With so many different education models in today’s market helping people earn tech sales roles, we wanted to cover how Apprenticeships vary from Deferred Tuition Agreements (DTAs) and Income Share Agreements (ISAs) and the impact they make on your business and finding the right candidate for your SDR role.
Deferred Tuition Agreement
Firstly, both DTAs and ISAs are loans that exist to alleviate the stress of paying tuition for students who can’t afford to pay upfront for higher education programs, bootcamps, etc. In both models, students pay little to no tuition unless/until they land a job with a set minimum salary.
In a Deferred Tuition Agreement, students who graduate from the program into a qualifying position pay a fixed monthly fee for a predetermined amount of time. DTAs do acquire interest, however, and the deferred price usually ends up being higher than the upfront tuition cost.
Income Share Agreement
An Income Share Agreement is actually a type of Deferred Tuition Agreement, but with different repayment terms. In an ISA, students who land qualifying jobs pay a percentage of their salary to the school or bootcamp for a set period of time. This percentage can be anywhere between 8% and 25%, and the duration may be 1 to 4 years.
It’s also important to note that ISAs remain largely unregulated — each school or bootcamp can set their own terms and conditions (hence the large variation in repayment terms). As with DTAs, those who go the ISA route often end up paying more than the upfront cost of the program. Unlike DTAs, the total repayment amount in an ISA isn’t predetermined.

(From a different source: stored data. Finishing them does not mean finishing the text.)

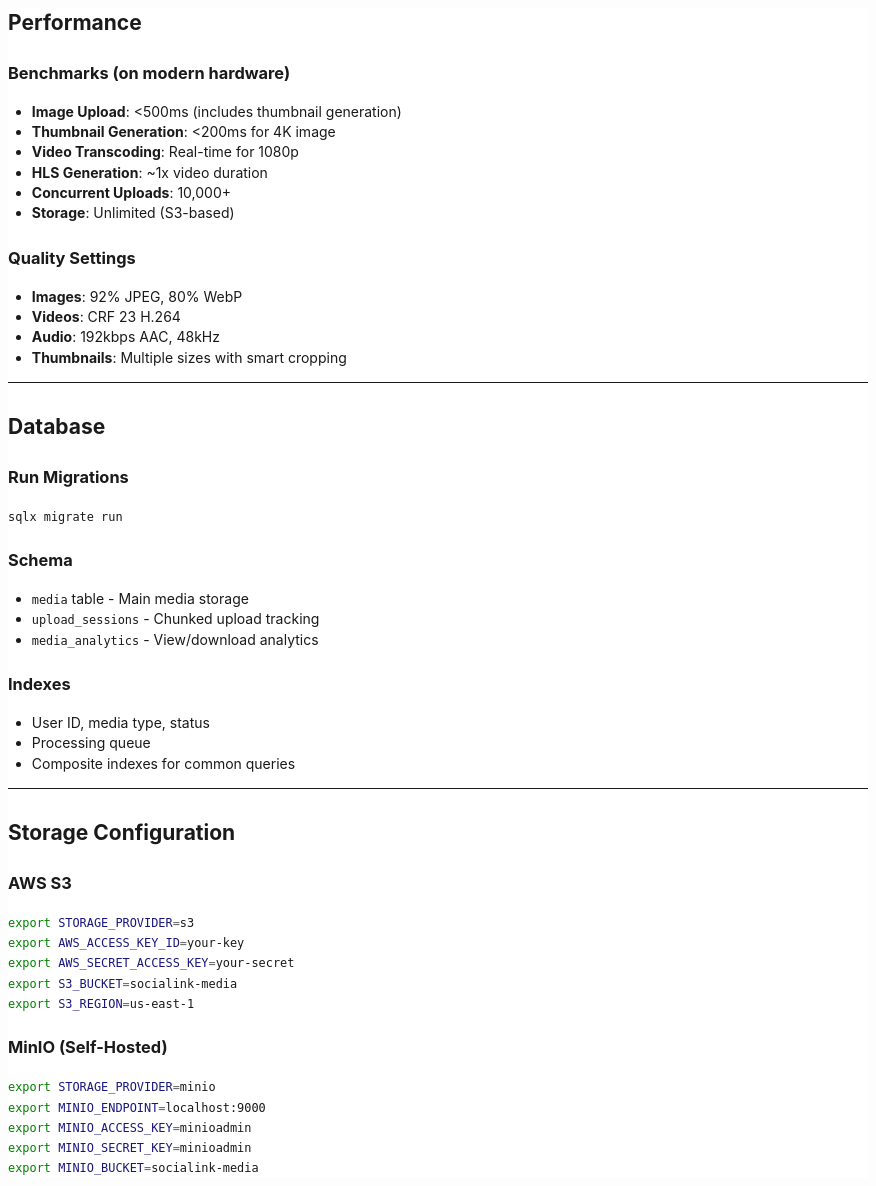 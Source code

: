 ## Performance

### Benchmarks (on modern hardware)
- **Image Upload**: <500ms (includes thumbnail generation)
- **Thumbnail Generation**: <200ms for 4K image
- **Video Transcoding**: Real-time for 1080p
- **HLS Generation**: ~1x video duration
- **Concurrent Uploads**: 10,000+
- **Storage**: Unlimited (S3-based)

### Quality Settings
- **Images**: 92% JPEG, 80% WebP
- **Videos**: CRF 23 H.264
- **Audio**: 192kbps AAC, 48kHz
- **Thumbnails**: Multiple sizes with smart cropping

---

## Database

### Run Migrations
```bash
sqlx migrate run
```

### Schema
- `media` table - Main media storage
- `upload_sessions` - Chunked upload tracking
- `media_analytics` - View/download analytics

### Indexes
- User ID, media type, status
- Processing queue
- Composite indexes for common queries

---

## Storage Configuration

### AWS S3
```bash
export STORAGE_PROVIDER=s3
export AWS_ACCESS_KEY_ID=your-key
export AWS_SECRET_ACCESS_KEY=your-secret
export S3_BUCKET=socialink-media
export S3_REGION=us-east-1
```

### MinIO (Self-Hosted)
```bash
export STORAGE_PROVIDER=minio
export MINIO_ENDPOINT=localhost:9000
export MINIO_ACCESS_KEY=minioadmin
export MINIO_SECRET_KEY=minioadmin
export MINIO_BUCKET=socialink-media
```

Vendition’s Apprenticeship Model
The thing about DTAs and ISAs is that students bear the brunt of the financial burden. And while they may work for some, these models still isolate and exclude a number of highly qualified candidates who either don’t currently have the income to afford a tuition-based program or have already invested heavily in a college degree and are unable or unwilling to add on to this debt.
Vendition’s Apprenticeship model breaks the mold; instead of “learn now, pay later,” we empower candidates to learn now and earn now. Not only is this good for candidates, it’s also great for hiring partners.
As diversity is one of our core tenants, our Apprenticeship model provides all qualified candidates equal access to the tech industry. This widens the talent pool, allowing hiring managers to cast a wider net and build more diverse teams (and don’t get us started on the benefits of diversity in sales). We do the work of heavily screening candidates to ensure that those accepted into the Apprenticeship program come in with the right personality, skills and traits to be successful. We only take the best of the best talent, so that you can be confident and at ease in your hiring process.
On top of this, Vendition’s apprenticeship model eliminates risk for partner companies, as an apprentice’s full-time offer is contingent on performance and employer satisfaction. We only get paid when an Apprentice succeeds, so we ultimately have more to lose. Companies have 12 weeks to assess work ethic, mindset, culture fit, and performance while the apprentices are learning, growing, and becoming the type of sales rockstars every hiring manager dreams of.